Work instruction:
Line by line, repeat the data below exactly, beginning at the first line and ending at the line with "Validation rows & 300000 \\". Omit pictures.
====== Supplied records ======
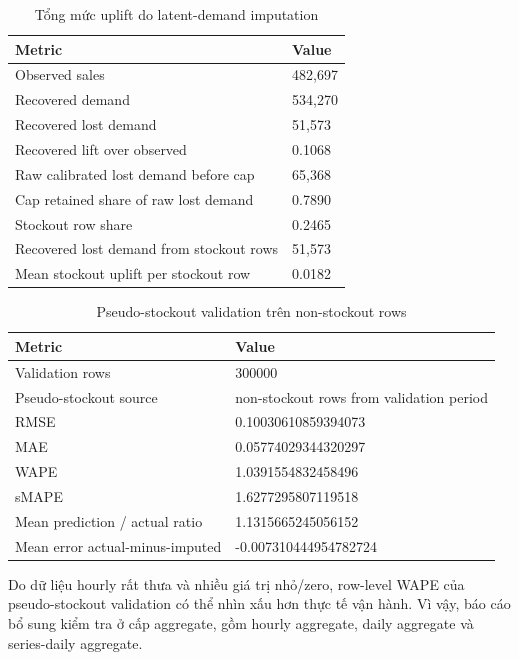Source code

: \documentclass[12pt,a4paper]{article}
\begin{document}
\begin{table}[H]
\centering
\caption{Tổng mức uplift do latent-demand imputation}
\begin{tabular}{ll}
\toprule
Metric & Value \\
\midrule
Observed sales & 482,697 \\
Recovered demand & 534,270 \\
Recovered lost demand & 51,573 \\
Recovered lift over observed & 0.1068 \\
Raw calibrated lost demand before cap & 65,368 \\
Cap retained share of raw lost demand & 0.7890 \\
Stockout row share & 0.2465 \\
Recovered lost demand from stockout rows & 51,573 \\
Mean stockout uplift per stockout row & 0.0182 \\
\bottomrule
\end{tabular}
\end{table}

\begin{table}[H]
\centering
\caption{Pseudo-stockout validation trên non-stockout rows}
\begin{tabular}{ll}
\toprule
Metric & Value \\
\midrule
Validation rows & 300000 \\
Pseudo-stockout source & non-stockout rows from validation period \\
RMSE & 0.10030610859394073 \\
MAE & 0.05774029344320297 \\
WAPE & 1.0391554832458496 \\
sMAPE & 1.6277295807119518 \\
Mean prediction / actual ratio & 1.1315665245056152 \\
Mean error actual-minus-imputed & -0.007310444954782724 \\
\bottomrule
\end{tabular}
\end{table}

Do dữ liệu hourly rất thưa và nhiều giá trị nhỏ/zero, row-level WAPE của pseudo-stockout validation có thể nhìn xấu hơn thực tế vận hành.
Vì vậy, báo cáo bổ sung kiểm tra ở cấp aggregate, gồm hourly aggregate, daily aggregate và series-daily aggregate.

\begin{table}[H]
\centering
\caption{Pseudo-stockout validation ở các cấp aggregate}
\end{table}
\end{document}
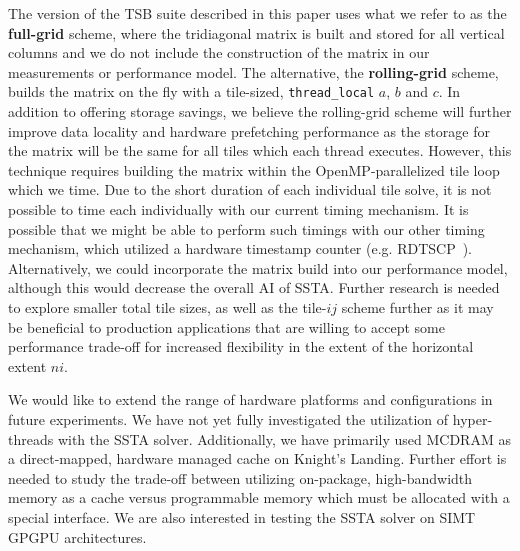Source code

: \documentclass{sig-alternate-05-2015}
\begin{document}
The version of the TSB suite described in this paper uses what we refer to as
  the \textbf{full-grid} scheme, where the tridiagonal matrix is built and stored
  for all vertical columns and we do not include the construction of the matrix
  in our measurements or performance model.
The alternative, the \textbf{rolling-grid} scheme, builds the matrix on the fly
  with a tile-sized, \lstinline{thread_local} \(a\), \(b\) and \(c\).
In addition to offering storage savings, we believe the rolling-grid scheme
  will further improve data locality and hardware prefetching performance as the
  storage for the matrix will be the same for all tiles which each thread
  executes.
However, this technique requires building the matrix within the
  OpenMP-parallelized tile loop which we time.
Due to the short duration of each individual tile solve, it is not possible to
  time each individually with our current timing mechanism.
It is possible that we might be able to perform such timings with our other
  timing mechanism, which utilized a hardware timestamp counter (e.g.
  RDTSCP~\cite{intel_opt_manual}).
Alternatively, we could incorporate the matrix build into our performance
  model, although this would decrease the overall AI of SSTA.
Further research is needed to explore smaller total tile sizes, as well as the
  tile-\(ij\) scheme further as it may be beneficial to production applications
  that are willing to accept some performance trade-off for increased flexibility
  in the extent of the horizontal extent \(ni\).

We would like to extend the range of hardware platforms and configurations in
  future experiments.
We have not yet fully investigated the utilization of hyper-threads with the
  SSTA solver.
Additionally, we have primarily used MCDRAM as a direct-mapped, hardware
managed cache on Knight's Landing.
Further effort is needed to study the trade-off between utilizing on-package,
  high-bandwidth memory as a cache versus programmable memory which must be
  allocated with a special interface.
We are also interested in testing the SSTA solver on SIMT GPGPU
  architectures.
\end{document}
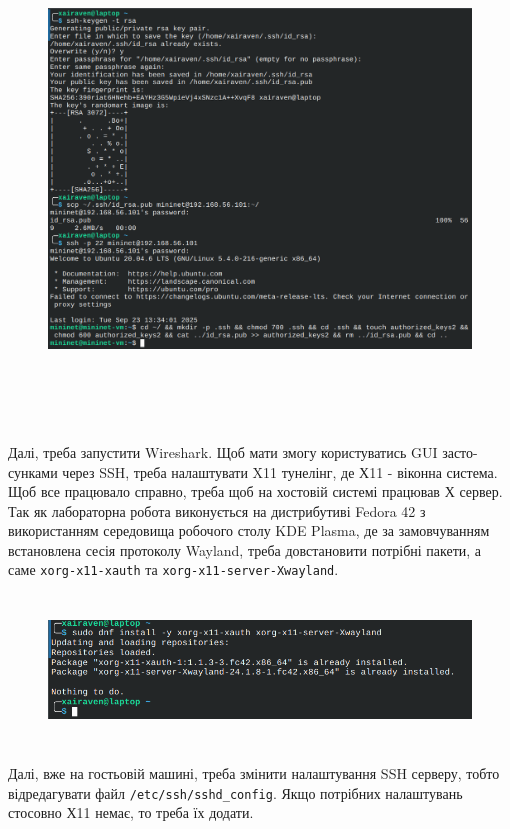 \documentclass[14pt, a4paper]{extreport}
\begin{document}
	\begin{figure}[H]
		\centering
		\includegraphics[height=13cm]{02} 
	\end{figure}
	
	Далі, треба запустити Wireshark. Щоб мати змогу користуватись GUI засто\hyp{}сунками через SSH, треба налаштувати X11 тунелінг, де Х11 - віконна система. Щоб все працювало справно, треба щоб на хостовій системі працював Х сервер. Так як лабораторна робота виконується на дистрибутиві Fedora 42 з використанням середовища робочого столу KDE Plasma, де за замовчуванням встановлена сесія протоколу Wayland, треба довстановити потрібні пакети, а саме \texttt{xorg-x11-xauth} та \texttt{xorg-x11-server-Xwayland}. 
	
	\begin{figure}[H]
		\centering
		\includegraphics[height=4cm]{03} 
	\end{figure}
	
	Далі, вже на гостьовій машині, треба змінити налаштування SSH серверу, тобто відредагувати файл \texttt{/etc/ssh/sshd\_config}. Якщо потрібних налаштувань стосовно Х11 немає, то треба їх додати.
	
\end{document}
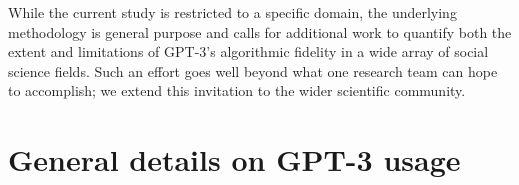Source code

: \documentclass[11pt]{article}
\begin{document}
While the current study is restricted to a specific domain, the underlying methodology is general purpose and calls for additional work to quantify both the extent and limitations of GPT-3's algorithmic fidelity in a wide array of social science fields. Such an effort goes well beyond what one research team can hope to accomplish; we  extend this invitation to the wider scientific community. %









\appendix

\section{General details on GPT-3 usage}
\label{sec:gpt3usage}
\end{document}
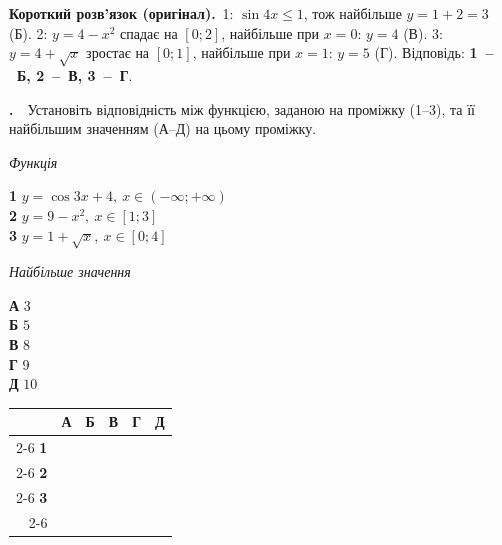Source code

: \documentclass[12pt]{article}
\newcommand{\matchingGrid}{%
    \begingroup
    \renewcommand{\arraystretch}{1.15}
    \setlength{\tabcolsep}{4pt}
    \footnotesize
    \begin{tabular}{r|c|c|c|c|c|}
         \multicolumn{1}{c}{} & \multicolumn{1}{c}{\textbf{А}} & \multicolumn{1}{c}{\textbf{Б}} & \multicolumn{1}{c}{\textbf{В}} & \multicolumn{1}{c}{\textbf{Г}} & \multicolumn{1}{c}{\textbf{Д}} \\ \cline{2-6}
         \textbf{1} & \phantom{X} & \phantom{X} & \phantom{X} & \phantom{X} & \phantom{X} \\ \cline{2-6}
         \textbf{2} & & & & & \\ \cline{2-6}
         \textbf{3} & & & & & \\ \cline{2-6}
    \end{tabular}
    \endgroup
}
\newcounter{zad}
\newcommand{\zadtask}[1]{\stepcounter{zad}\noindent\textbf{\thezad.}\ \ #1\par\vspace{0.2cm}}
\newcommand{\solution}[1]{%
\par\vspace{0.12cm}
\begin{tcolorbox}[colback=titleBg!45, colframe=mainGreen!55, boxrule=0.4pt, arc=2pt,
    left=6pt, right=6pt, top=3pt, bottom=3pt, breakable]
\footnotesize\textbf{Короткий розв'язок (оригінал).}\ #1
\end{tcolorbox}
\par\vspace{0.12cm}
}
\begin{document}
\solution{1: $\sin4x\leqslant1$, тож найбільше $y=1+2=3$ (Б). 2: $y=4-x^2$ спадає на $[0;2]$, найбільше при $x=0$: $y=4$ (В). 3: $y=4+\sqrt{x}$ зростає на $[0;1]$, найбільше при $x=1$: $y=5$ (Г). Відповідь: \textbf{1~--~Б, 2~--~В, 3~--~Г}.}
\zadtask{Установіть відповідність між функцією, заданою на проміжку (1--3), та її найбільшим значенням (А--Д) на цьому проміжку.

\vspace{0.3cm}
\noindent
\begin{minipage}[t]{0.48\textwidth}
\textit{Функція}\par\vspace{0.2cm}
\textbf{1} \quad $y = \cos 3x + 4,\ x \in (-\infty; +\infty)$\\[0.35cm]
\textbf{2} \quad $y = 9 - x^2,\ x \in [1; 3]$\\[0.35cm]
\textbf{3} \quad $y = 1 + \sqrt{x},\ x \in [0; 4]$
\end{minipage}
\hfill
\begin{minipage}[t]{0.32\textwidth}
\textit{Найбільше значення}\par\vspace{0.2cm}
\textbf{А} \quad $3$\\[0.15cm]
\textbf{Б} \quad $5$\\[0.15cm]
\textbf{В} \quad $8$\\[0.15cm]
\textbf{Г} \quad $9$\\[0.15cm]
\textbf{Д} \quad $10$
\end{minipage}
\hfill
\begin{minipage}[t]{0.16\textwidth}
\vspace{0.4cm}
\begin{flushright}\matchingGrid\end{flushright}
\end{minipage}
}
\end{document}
======
Your solution:
Source code

: \documentclass[12pt,a4paper]{article}
\begin{document}
\begin{table}[H]
\centering
\caption{Tổng mức uplift do latent-demand imputation}
\begin{tabular}{ll}
\toprule
Metric & Value \\
\midrule
Observed sales & 482,697 \\
Recovered demand & 534,270 \\
Recovered lost demand & 51,573 \\
Recovered lift over observed & 0.1068 \\
Raw calibrated lost demand before cap & 65,368 \\
Cap retained share of raw lost demand & 0.7890 \\
Stockout row share & 0.2465 \\
Recovered lost demand from stockout rows & 51,573 \\
Mean stockout uplift per stockout row & 0.0182 \\
\bottomrule
\end{tabular}
\end{table}

\begin{table}[H]
\centering
\caption{Pseudo-stockout validation trên non-stockout rows}
\begin{tabular}{ll}
\toprule
Metric & Value \\
\midrule
Validation rows & 300000 \\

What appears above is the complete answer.